Be sure to use a clean rag.  Find a fresh section of it if the rim has a lot of aluminum oxide and other grime on it.  Otherwise you just smear the dirt around.

Alcohol dries quickly, leaving a clean (and sterile) surface.  It's also good for removing frog guts and drowned worm residue from brake arches.

Rational Cycles

How would one finance a company that offered simple platforms on the basic frame types and wheel sizes to knowledgeable shops where the technical staff could customize them for individual riders' needs?

Would it even be worth it?

In the olden days, the early 1990s, bike companies already offered too many models, but the models they offered were all based on simple and similar configurations.  Road bikes received little attention, but in the mountain and the emerging hybrid category you got a lighter, more precisely made version of the same basic bike as you went up in price point.  A rider could buy in at their chosen price level and have the shop fine-tune the setup from there.  It did not provide instant gratification, but a good shop could make a lot of changes quickly if the rider so desired.

Mountain biking rode the crest of its popularity right then.  It was a bike for the people in an inclusive culture far removed from the perceived snootiness of road riders or the obsessiveness of tri-geeks.  The mountain bike's simplicity and durability made it appealing.

Racing's warlike qualities brought down the inclusive culture along with the simplicity and affordability as hyper-competitive cyclists and sponsors formed a military-industrial complex with the bike industry to push the frontiers of engineering far away from the happy doofuses riding their fat-tired steeds on streets and trails like carefree children.

The industry will argue that the cheap mountain bike of today has many more features than the pig iron of 1990-'92. I have to agree, progress has been made.  But not every sweeping change has been real progress.

I digress, as usual.

To introduce a line of rational bikes, a business would need more buying power than a single shop can muster.  I've tried using Surly frames and bikes, as well as used frames and bikes as a basis for customization with only limited success.  Even with access to wholesale pricing on product, I can't glean enough margin to make a bigger play. Real custom bike customers are looking for more impressive products, as a rule.  The people who could benefit from the gradual enticement of an upgradable bike often can't get their heads around the initial investment.  Surly and similar offerings seem affordable to those of us who have been involved a while, but we're already hooked.

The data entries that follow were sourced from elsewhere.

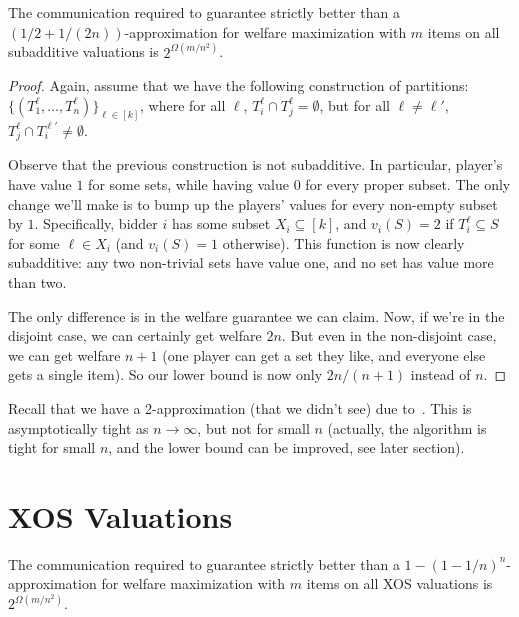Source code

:   \begin{theorem}The
    communication required to guarantee strictly better than a
    $(1/2+1/(2n))$-approximation for welfare maximization with $m$ items on all
    subadditive valuations is $2^{\Omega(m/n^2)}$.  
  \end{theorem} 
  \begin{proof}
    Again, assume that we have the following construction of partitions:
    $\{(T_1^\ell,\ldots, T_n^\ell)\}_{\ell \in [k]}$, where for all $\ell$,
    $T_i^\ell \cap T_j^\ell = \emptyset$, but for all $\ell \neq \ell'$,
    $T_j^\ell \cap T_i^{\ell'} \neq \emptyset$.

    Observe that the previous construction is not subadditive. In particular,
    player's have value $1$ for some sets, while having value $0$ for every proper
    subset. The only change we'll make is to bump up the players' values for every
    non-empty subset by $1$.
    Specifically, bidder $i$ has some subset $X_i \subseteq [k]$,
    and $v_i(S) = 2$ if
    $T_i^\ell \subseteq S$ for some $\ell \in X_i$ (and $v_i(S) = 1$
    otherwise). This function is now clearly subadditive: any two non-trivial sets
    have value one, and no set has value more than two. 

    The only difference is in the welfare guarantee we can claim. Now, if we're in
    the disjoint case, we can certainly get welfare $2n$. But even in the
    non-disjoint case, we can get welfare $n+1$ (one player can get a set they like,
    and everyone else gets a single item). So our lower bound is now only $2n/(n+1)$
    instead of $n$.
  \end{proof}

  Recall that we have a 2-approximation (that we didn't see) due
  to~\cite{Feige06}. This is asymptotically tight as $n\rightarrow \infty$, but
  not for small $n$ (actually, the algorithm is tight for small $n$, and the lower
  bound can be improved, see later section). 

\section{XOS Valuations}

  \begin{theorem}
    The communication
    required to guarantee strictly better than a $1-(1-1/n)^n$-approximation for
    welfare maximization with $m$ items on all XOS valuations is
    $2^{\Omega(m/n^2)}$.  
  \end{theorem}

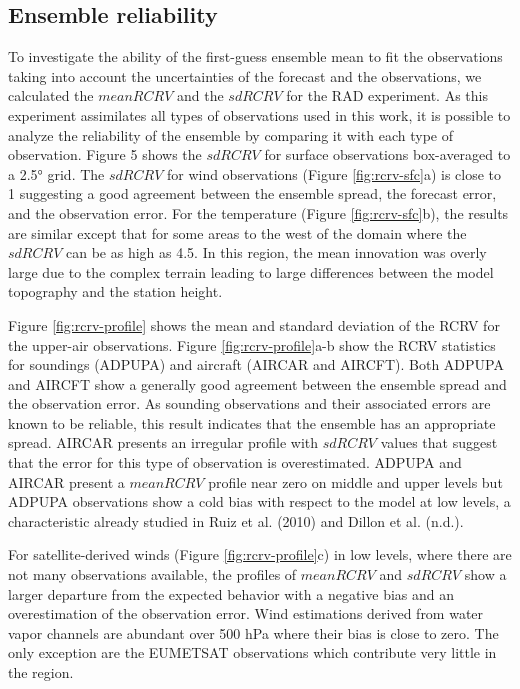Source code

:\documentclass[final,5p,times,twocolumn,authoryear]{elsarticle} %
\begin{document}
\hypertarget{ensemble-reliability}{%
\subsection{Ensemble reliability}\label{ensemble-reliability}}

To investigate the ability of the first-guess ensemble mean to fit the observations taking into account the uncertainties of the forecast and the observations, we calculated the \(mean RCRV\) and the \(sd RCRV\) for the RAD experiment. As this experiment assimilates all types of observations used in this work, it is possible to analyze the reliability of the ensemble by comparing it with each type of observation. Figure 5 shows the \(sd RCRV\) for surface observations box-averaged to a 2.5° grid. The \(sd RCRV\) for wind observations (Figure \ref{fig:rcrv-sfc}a) is close to 1 suggesting a good agreement between the ensemble spread, the forecast error, and the observation error. For the temperature (Figure \ref{fig:rcrv-sfc}b), the results are similar except that for some areas to the west of the domain where the \(sd RCRV\) can be as high as 4.5. In this region, the mean innovation was overly large due to the complex terrain leading to large differences between the model topography and the station height.

Figure \ref{fig:rcrv-profile} shows the mean and standard deviation of the RCRV for the upper-air observations. Figure \ref{fig:rcrv-profile}a-b show the RCRV statistics for soundings (ADPUPA) and aircraft (AIRCAR and AIRCFT). Both ADPUPA and AIRCFT show a generally good agreement between the ensemble spread and the observation error. As sounding observations and their associated errors are known to be reliable, this result indicates that the ensemble has an appropriate spread. AIRCAR presents an irregular profile with \(sd RCRV\) values that suggest that the error for this type of observation is overestimated. ADPUPA and AIRCAR present a \(mean RCRV\) profile near zero on middle and upper levels but ADPUPA observations show a cold bias with respect to the model at low levels, a characteristic already studied in Ruiz et al. (2010) and Dillon et al. (n.d.).

For satellite-derived winds (Figure \ref{fig:rcrv-profile}c) in low levels, where there are not many observations available, the profiles of \(mean RCRV\) and \(sd RCRV\) show a larger departure from the expected behavior with a negative bias and an overestimation of the observation error. Wind estimations derived from water vapor channels are abundant over 500 hPa where their bias is close to zero. The only exception are the EUMETSAT observations which contribute very little in the region.
\end{document}
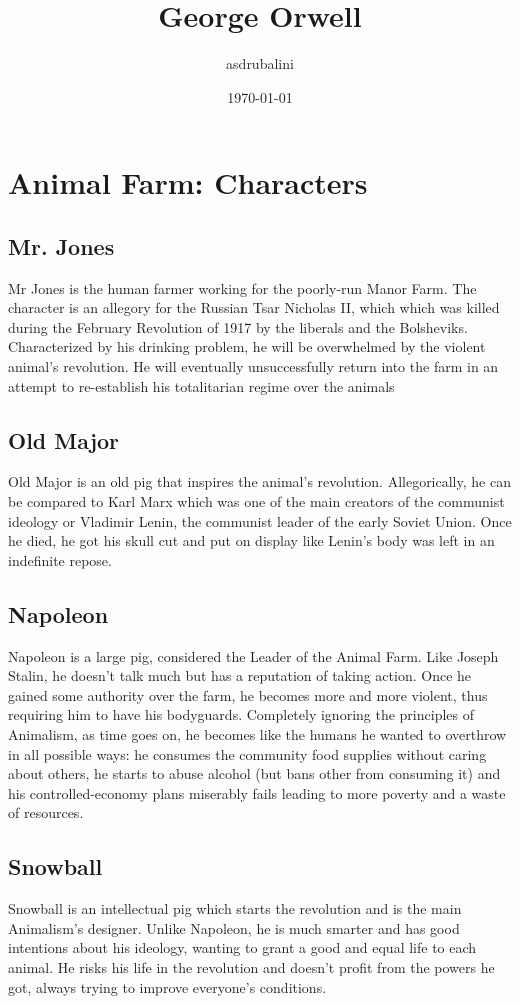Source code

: \documentclass{article}
\title{George Orwell}
\author{asdrubalini}
\date{\today}
\begin{document}
    \maketitle

    \section{Animal Farm: Characters}

    \subsection{Mr. Jones}
    Mr Jones is the human farmer working for the poorly-run Manor Farm. The character is an allegory for the Russian Tsar Nicholas II, which which was killed during the February Revolution of 1917 by the liberals and the Bolsheviks. Characterized by his drinking problem, he will be overwhelmed by the violent animal's revolution. He will eventually unsuccessfully return into the farm in an attempt to re-establish his totalitarian regime over the animals

    \subsection{Old Major}
    Old Major is an old pig that inspires the animal's revolution. Allegorically, he can be compared to Karl Marx which was one of the main creators of the communist ideology or Vladimir Lenin, the communist leader of the early Soviet Union. Once he died, he got his skull cut and put on display like Lenin's body was left in an indefinite repose.

    \subsection{Napoleon}
    Napoleon is a large pig, considered the Leader of the Animal Farm. Like Joseph Stalin, he doesn't talk much but has a reputation of taking action. Once he gained some authority over the farm, he becomes more and more violent, thus requiring him to have his bodyguards.
    Completely ignoring the principles of Animalism, as time goes on, he becomes like the humans he wanted to overthrow in all possible ways: he consumes the community food supplies without caring about others, he starts to abuse alcohol (but bans other from consuming it) and his controlled-economy plans miserably fails leading to more poverty and a waste of resources.

    \subsection{Snowball}
    Snowball is an intellectual pig which starts the revolution and is the main Animalism's designer. Unlike Napoleon, he is much smarter and has good intentions about his ideology, wanting to grant a good and equal life to each animal. He risks his life in the revolution and doesn't profit from the powers he got, always trying to improve everyone's conditions.
\end{document}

In Resort Town, our year-round cycling community is too small to support much of a shop anyway.  We have our knowledge and tools, but don't generate enough revenue to support a lot of inventory.  Using cross-country skiing as a winter line is just masochistic, given the way the winters and the ski industry have been treating Nordic.  High-zoot Nordic shops get sucked into stone grinding, but how many Nordic skiers really want to pay to have their bases surgically removed and then expensively rewaxed?  Drugs are the best analogy to that kind of commitment to speed, but drugs are more available, less weather dependent and, on the whole, less labor intensive.  That explains the larger number of drug addicts than performance-obsessed Nordic skiers.

Nordic is actually another sport with the fun technologized out of it.  It seemed so timeless and simple in the 1980s...a little wider ski, a little more rugged boot might make my exploring experience more fun.  What's this skating stuff? Hmmm. Wish the trails were wider and more uniformly smooth.

The bike industry has been groping for years for a product that will excite consumer interest as much as the mountain bike did.  We have production versions of all the variations shops used to configure for their customers, as well as motor-driven cycles in various guises for those who don't really want to pedal.  Maybe the thing to do instead is reinvent the mountain bike in its appealing simplicity with only a few genuine improvements, like better brakes, and a return to top-mount shifters.  Maybe all you have to do to get lightning to strike twice is put up the right lightning rod.